According to researchers at the University of Western Australia (UWA), a handheld device that emits infrared light may hold the key to a quicker and safer treatment for people who suffer neurotrauma.
Assistant Prof Lindy Fitzgerald, a cell biologist who works in UWA’s School of Animal Biology, said the device worked by emitting red light from an LED (light emitting diode), which acted on proteins in cells of damaged nerves.
’It improves the actions of the proteins, helping the cells make more energy,’ Fitzgerald said. ’If the energy-making pathways of cells are working better, the cells don’t make as many toxic free radicals and nerve function does not deteriorate as much.’

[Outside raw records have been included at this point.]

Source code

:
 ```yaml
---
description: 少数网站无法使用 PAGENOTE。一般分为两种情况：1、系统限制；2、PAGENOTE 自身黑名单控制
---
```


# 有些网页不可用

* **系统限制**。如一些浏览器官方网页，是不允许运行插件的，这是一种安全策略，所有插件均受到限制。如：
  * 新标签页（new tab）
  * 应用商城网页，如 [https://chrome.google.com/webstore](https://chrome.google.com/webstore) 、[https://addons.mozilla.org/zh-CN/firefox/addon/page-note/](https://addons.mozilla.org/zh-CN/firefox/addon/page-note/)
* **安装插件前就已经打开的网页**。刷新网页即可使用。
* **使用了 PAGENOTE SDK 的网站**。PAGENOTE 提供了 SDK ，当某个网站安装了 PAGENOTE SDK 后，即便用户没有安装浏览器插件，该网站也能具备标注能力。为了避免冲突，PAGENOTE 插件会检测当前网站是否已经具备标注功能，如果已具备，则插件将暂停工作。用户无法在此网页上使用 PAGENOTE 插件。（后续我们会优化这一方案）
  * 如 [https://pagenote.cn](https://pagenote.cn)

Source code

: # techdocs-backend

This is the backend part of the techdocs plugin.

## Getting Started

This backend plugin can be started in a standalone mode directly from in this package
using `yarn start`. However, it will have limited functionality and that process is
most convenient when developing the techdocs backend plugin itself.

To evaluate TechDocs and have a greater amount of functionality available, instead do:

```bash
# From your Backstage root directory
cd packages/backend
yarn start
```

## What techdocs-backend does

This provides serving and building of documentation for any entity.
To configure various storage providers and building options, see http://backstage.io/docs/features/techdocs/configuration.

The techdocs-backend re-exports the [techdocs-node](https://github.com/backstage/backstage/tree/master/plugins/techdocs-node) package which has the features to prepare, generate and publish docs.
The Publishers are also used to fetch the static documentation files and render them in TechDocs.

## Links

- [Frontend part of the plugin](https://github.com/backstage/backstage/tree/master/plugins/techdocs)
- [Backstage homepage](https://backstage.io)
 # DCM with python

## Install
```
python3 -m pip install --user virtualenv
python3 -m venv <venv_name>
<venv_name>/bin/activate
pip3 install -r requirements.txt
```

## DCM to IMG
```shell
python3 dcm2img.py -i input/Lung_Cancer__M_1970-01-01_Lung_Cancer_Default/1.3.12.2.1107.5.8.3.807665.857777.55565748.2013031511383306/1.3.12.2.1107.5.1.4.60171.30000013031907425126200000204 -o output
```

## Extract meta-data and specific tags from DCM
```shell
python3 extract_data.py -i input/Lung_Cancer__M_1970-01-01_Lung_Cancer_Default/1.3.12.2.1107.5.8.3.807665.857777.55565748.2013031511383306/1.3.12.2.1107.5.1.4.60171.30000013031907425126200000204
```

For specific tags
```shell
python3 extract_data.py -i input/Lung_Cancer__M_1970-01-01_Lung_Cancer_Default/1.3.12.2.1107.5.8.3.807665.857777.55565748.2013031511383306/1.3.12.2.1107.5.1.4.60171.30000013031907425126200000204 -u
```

Free radicals are reactive oxygen and nitrogen molecules that damage proteins, fats and DNA in cells, leading to the death of cells if they are not controlled.
Together with her UWA colleagues, Profs Sarah Dunlop and Alan Harvey, Fitzgerald has been awarded funds by the Neurotrauma Research Program of Western Australia to continue research in this area.
’If we can show that there are long-term benefits of treatment in animal models and then we can show good effects in human trials, it would be an easy and safe method to quickly treat people who have suffered neurotrauma, such as spinal cord injury,’ Fitzgerald said.
She said the device had already been approved for use by the US Food and Drug Administration.